La estafa del aceite de oliva: el detalle que tenés que mirar en la etiqueta para saber si te están vendiendo una mezcla
El mercado ofrece versiones que confunden al comprador mediante la alteración de nutrientes. La clave para identificar un producto genuino reside en cinco puntos fundamentales que van desde la denominación técnica hasta el aroma.
Cómo reconocer que un aceite de oliva es puro o mezcla.(Canva)
El aceite de oliva es un pilar de la gastronomía, pero su alto valor lo vuelve blanco de adulteraciones. En el mercado coexisten opciones que varían drásticamente en precio y composición, lo que facilita la aparición de estafas basadas en la mezcla con aceites vegetales de menor calidad. Según especialistas de la Escuela Superior del Aceite de Oliva, la falta de conocimiento del consumidor permite que muchas empresas intenten vender productos de mínima calidad al máximo precio posible.
Para evitar estos engaños, es necesario validar las propiedades químicas y organolépticas del producto. La autenticidad se apoya en normativas de organizaciones internacionales que fijan los estándares para lo que puede denominarse legalmente como oliva. Detectar una irregularidad a tiempo no solo protege el bolsillo, sino que asegura el consumo de un alimento con todas sus propiedades nutricionales intactas.
El aceite de oliva es una de las grasas más saludables.(Canva)
Las cinco claves para reconocer un aceite de oliva auténtico
Existen detalles específicos en el envase y en el producto mismo que funcionan como indicadores de calidad y pureza:
El "apellido" del aceite: Es indispensable comprobar que la etiqueta especifique las palabras "virgen" o "extra". La ausencia de estos términos es la primera señal de que se trata de una mezcla de aceites refinados.
La fecha de cosecha: Todo producto legítimo debe indicar el momento exacto en que se cosecharon las aceitunas. Si este dato no figura, la autenticidad del contenido queda bajo sospecha.
El tipo de aceituna: Las etiquetas transparentes detallan si el aceite es monovarietal o un blend de distintas variedades de aceitunas. La falta de esta información suele estar vinculada a productos adulterados.
La relación de precio: Una oferta excesivamente económica en comparación con el resto de la competencia suele ser un indicador de que el producto no es lo que dice ser.
El aroma al abrirlo: El aceite de oliva genuino debe evocar notas de la naturaleza, como hierba, césped, frutas o flores. Un olor desagradable o rancio es motivo suficiente para dudar de su procedencia.

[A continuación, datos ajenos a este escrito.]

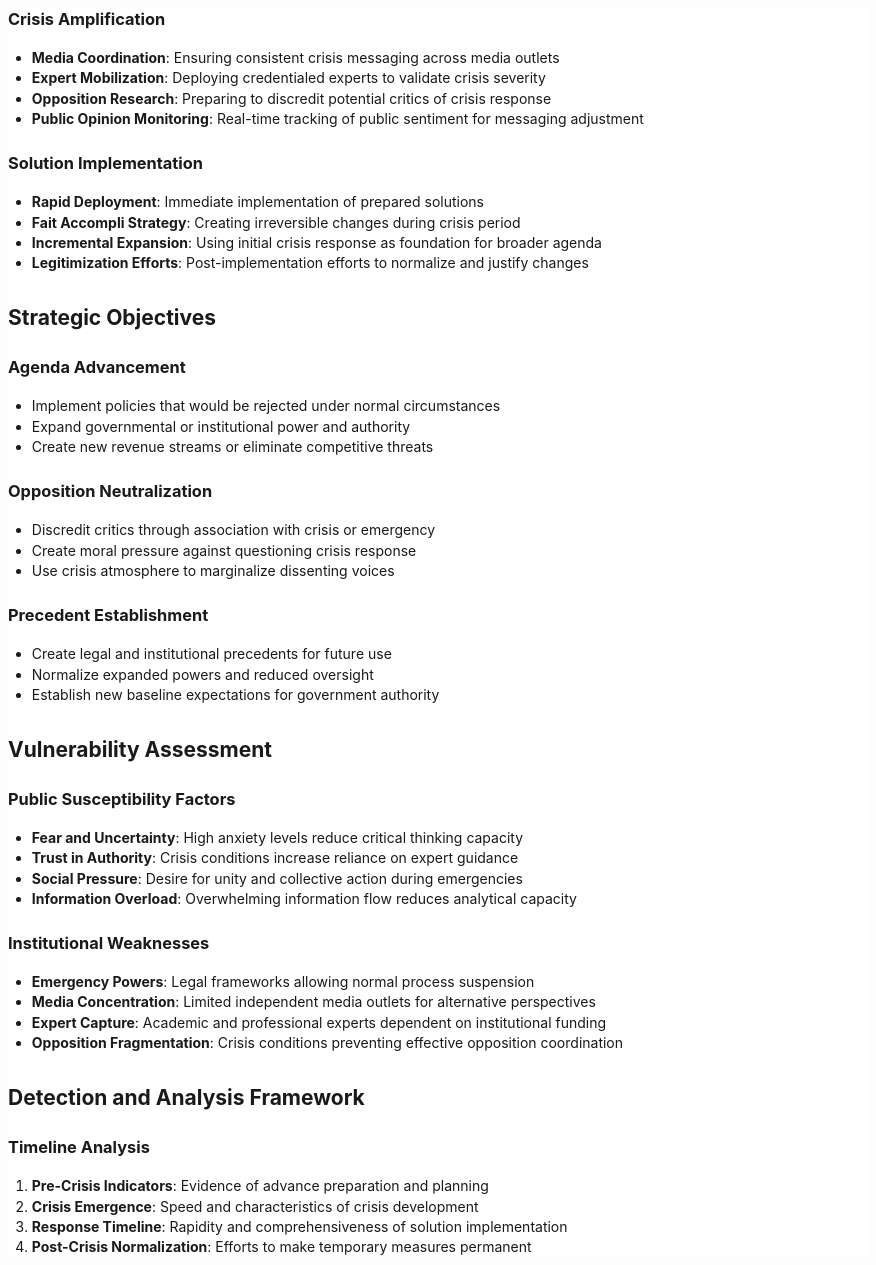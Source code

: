 ### Crisis Amplification
- **Media Coordination**: Ensuring consistent crisis messaging across media outlets
- **Expert Mobilization**: Deploying credentialed experts to validate crisis severity
- **Opposition Research**: Preparing to discredit potential critics of crisis response
- **Public Opinion Monitoring**: Real-time tracking of public sentiment for messaging adjustment

### Solution Implementation
- **Rapid Deployment**: Immediate implementation of prepared solutions
- **Fait Accompli Strategy**: Creating irreversible changes during crisis period
- **Incremental Expansion**: Using initial crisis response as foundation for broader agenda
- **Legitimization Efforts**: Post-implementation efforts to normalize and justify changes

## Strategic Objectives

### Agenda Advancement
- Implement policies that would be rejected under normal circumstances
- Expand governmental or institutional power and authority
- Create new revenue streams or eliminate competitive threats

### Opposition Neutralization
- Discredit critics through association with crisis or emergency
- Create moral pressure against questioning crisis response
- Use crisis atmosphere to marginalize dissenting voices

### Precedent Establishment
- Create legal and institutional precedents for future use
- Normalize expanded powers and reduced oversight
- Establish new baseline expectations for government authority

## Vulnerability Assessment

### Public Susceptibility Factors
- **Fear and Uncertainty**: High anxiety levels reduce critical thinking capacity
- **Trust in Authority**: Crisis conditions increase reliance on expert guidance
- **Social Pressure**: Desire for unity and collective action during emergencies
- **Information Overload**: Overwhelming information flow reduces analytical capacity

### Institutional Weaknesses
- **Emergency Powers**: Legal frameworks allowing normal process suspension
- **Media Concentration**: Limited independent media outlets for alternative perspectives
- **Expert Capture**: Academic and professional experts dependent on institutional funding
- **Opposition Fragmentation**: Crisis conditions preventing effective opposition coordination

## Detection and Analysis Framework

### Timeline Analysis
1. **Pre-Crisis Indicators**: Evidence of advance preparation and planning
2. **Crisis Emergence**: Speed and characteristics of crisis development
3. **Response Timeline**: Rapidity and comprehensiveness of solution implementation
4. **Post-Crisis Normalization**: Efforts to make temporary measures permanent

Diferencias entre Virgen Extra, Virgen y Oliva a secas
La categoría del aceite determina tanto su proceso de elaboración como su calidad final en la cocina:
El Aceite de Oliva Virgen Extra es la máxima categoría, obtenido únicamente por procesos mecánicos y con una acidez muy baja. Le sigue el Aceite de Oliva Virgen, que mantiene la pureza pero puede presentar leves variaciones organolépticas. Por último, el producto etiquetado simplemente como "Aceite de Oliva" suele ser una combinación de aceite refinado con una pequeña proporción de virgen para recuperar algo de sabor.
La clave está en leer bien las etiquetas.(Canva)
Identificar estas denominaciones en la "letra chica" es el paso más importante para no caer en la compra de un aceite de mezcla vendido a precio de oro líquido. La educación del consumidor es la herramienta principal para forzar a las empresas a mantener los estándares de calidad y evitar la propagación de productos que solo imitan las características del verdadero aceite de oliva.